I’m not going to review Ghost because I think my review would be meaningless. And predictable. Enough people have had at it so that the general spectrum (or spectre) of opinion, not to mention word-of-mouth, is well-known. I want to go somewhere else with this. So indulge me while I ruminate a bit.
Here’s the truth, so help me. If you’re a producer putting together a musical and get it into your head that the way to go is to hire pop recording artists to write the score—be it Dolly Parton, Bono and The Edge or now, with Ghost, these guys from the Eurhythmics—you’re going to get the same nearly interchangeable thing: generic songs with little verbal wit that don’t carry the story forward but act, instead, as place markers for mood; one or two high energy numbers for extreme supporting characters that stick out because they go a little faster and the character archetype has been wedded to a pop genre that seems to match his energy—it’ll be catchy for about five minutes and it’ll have a few mild jokes; and overall, a sense of sonic wallpaper. You can call the result a musical, but it isn’t really. Actually, I take that back—it’s not a musical that’ll make any impact on the literature, that can be emulated or used as a model for aspiring writers—not for any lofty or effetely purist reason, but simply because the fuzzy definition of its songwriting makes emulation impossible—nor is it a musical in any commonly understood sense of the term. It’s a musical that fits into its own subgenre, one even more limited than the bombastic, through-sung, subtext-free Euro-musical, because at least the Euros, like them or not, have scores that can carry a narrative. No, your new hybrid is a musical that requires the visual opulence and technical complexity of a sustained music video, because imitating film is the only way in which it can sustain interest—and that’s because the score is not theatrical, but filmic.

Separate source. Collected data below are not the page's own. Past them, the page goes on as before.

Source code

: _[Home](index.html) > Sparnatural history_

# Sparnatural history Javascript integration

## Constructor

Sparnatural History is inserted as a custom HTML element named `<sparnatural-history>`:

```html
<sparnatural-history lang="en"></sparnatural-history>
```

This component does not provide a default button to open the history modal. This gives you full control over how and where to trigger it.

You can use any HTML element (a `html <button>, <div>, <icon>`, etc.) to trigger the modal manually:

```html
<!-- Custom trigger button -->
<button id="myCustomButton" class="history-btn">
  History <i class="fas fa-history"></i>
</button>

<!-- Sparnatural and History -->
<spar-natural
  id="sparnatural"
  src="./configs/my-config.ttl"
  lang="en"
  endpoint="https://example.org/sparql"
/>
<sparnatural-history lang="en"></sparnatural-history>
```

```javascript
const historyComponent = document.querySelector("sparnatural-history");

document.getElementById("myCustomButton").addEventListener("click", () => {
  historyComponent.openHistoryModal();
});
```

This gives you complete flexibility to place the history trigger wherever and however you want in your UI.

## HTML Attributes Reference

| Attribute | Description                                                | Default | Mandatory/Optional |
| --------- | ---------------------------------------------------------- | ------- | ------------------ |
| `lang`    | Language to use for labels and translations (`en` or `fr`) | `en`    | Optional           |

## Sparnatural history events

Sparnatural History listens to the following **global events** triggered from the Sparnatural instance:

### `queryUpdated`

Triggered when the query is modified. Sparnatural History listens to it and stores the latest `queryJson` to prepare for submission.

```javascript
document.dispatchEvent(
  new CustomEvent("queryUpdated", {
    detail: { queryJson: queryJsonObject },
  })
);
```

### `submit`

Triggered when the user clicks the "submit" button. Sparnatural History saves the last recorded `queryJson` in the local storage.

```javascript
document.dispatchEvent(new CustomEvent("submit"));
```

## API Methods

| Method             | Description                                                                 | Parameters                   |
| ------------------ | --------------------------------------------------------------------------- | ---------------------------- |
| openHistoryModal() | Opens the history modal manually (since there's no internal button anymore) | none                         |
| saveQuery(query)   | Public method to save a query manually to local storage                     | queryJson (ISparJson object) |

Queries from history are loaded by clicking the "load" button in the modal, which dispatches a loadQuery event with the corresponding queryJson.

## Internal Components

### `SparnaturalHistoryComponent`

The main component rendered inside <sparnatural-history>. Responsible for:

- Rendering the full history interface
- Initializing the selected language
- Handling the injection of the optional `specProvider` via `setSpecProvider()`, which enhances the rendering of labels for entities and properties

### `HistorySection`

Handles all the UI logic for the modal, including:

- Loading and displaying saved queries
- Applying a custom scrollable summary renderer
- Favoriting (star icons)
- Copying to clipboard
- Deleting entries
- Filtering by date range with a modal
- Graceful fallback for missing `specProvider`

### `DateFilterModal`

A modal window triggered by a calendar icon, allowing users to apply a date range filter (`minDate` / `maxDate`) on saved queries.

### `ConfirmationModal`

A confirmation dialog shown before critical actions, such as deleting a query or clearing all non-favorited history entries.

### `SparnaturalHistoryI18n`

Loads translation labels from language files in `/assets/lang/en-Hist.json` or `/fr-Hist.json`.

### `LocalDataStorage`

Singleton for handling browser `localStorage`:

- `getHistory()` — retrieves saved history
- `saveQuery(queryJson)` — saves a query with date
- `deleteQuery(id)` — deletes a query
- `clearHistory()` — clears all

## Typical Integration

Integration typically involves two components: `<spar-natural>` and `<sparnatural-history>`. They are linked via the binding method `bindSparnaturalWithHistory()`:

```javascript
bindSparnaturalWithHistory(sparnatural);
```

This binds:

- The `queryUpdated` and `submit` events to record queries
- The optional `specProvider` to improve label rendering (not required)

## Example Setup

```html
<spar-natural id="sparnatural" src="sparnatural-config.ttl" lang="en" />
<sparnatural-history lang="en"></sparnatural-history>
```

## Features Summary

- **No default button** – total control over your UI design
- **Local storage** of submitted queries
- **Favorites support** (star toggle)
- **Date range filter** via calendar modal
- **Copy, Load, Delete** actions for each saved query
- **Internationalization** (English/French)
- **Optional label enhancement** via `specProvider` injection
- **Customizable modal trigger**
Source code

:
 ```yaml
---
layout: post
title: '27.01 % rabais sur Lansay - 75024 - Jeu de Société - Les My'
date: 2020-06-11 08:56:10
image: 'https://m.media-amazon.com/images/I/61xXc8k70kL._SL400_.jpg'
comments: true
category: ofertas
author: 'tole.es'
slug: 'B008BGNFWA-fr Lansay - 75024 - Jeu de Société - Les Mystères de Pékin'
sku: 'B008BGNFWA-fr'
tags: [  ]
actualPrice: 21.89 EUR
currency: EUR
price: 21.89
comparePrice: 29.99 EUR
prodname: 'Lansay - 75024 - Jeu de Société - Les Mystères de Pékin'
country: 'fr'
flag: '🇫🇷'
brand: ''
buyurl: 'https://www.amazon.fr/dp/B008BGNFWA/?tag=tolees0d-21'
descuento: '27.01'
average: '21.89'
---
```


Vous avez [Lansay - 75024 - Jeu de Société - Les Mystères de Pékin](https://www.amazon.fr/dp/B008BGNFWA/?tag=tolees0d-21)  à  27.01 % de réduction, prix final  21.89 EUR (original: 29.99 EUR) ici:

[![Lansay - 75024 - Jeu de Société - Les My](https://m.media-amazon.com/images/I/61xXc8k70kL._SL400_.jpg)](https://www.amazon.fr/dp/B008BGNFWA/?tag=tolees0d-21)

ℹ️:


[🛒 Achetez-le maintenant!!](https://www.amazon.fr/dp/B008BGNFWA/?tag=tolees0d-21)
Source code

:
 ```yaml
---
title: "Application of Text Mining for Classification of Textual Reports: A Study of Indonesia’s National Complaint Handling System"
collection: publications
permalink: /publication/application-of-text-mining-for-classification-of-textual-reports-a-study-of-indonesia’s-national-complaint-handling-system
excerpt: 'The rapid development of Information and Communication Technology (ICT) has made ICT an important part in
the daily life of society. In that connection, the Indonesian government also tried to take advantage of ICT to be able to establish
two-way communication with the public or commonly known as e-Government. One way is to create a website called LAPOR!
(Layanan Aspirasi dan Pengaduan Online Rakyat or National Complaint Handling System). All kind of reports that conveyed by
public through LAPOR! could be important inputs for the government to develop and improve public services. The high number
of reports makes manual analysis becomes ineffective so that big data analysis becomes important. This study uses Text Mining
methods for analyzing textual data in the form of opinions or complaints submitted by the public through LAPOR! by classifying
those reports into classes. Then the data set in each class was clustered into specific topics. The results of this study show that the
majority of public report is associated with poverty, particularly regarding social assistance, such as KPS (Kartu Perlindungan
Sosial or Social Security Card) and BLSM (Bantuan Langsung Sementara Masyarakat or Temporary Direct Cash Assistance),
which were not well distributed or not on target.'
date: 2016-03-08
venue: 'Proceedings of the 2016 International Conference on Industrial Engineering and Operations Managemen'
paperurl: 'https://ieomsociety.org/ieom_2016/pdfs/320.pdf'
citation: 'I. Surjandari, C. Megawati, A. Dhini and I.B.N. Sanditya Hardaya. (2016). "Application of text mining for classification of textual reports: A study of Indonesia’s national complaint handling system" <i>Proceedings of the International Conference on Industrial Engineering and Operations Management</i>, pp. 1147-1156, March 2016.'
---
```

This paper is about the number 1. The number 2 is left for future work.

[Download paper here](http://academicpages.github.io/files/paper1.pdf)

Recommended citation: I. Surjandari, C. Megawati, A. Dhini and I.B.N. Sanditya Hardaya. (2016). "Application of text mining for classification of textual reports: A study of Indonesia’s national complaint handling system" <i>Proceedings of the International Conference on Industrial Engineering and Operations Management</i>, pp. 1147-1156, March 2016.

I hereby, therefore, dub this half-breed creation by the name that identifies it for what it is.
So okay. The MTVical is essentially a staged movie in the guise of a theatre piece; or at best a multi-media event that employs some live participation.
Does that make it bad or undesirable?
It certainly doesn’t help the art of writing musicals because it turns its back on the craft of writing musicals. It sends the message that those who know how to do it—who train for years and sweat over every perfect rhyme, every dot of every accompaniment figure, every nuance of character in a highly compact and highly exposed lyric, every connection between text and subtext—are superfluous. It further propagates a key misunderstanding of the term “authenticity.” As in: We approached the Eurythmic guys, Bono and the Edge or whoeverthehell because we wanted a sound that speaks to contemporary audiences, because we wanted that thing that only the Eurythmics guys or Bono and the Edge or whoeverthehell do. Because the fact is, when those guys play in the theatre sandbox, they’re trying like hell to do the thing that only trained theatre people do, and because they suck at it, their own imprimatur is compromised. Meanwhile, there are at least dozens of competent, trained, even experienced young composer-lyricists and composer/lyricist teams who grew up listening to Bono and the Edge and the Eurythmics and more and not only do they have that vocabulary authentically in their arsenal, but they have the craft-art savvy to put it through a theatrical filter and apply it in a theatrical context that has all the layers, nuance and function of which authentic musical theatre scores are capable. (I say “young” because I will concede this much: it’s not impossible, but less probable, that a theatre writer of a certain generation—more accurately of a certain musical disposition growing up—would have as natural or organic a connection to a certain style of rock writing as one who grew up immersed in it, for whom those sounds formed an essential part of his matrix. For example: Stephen Schwartz’ connection to the pop music of his day is what set him off from the pack with Godspell and Pippin; while Leonard Bernstein’s pop writing in his notorious Mass of approximately the same period [on which, ironically, a young Schwartz was co-lyricist] reeks of the effort to “write young,” or symphonically do for rock what Gershwin did for jazz.)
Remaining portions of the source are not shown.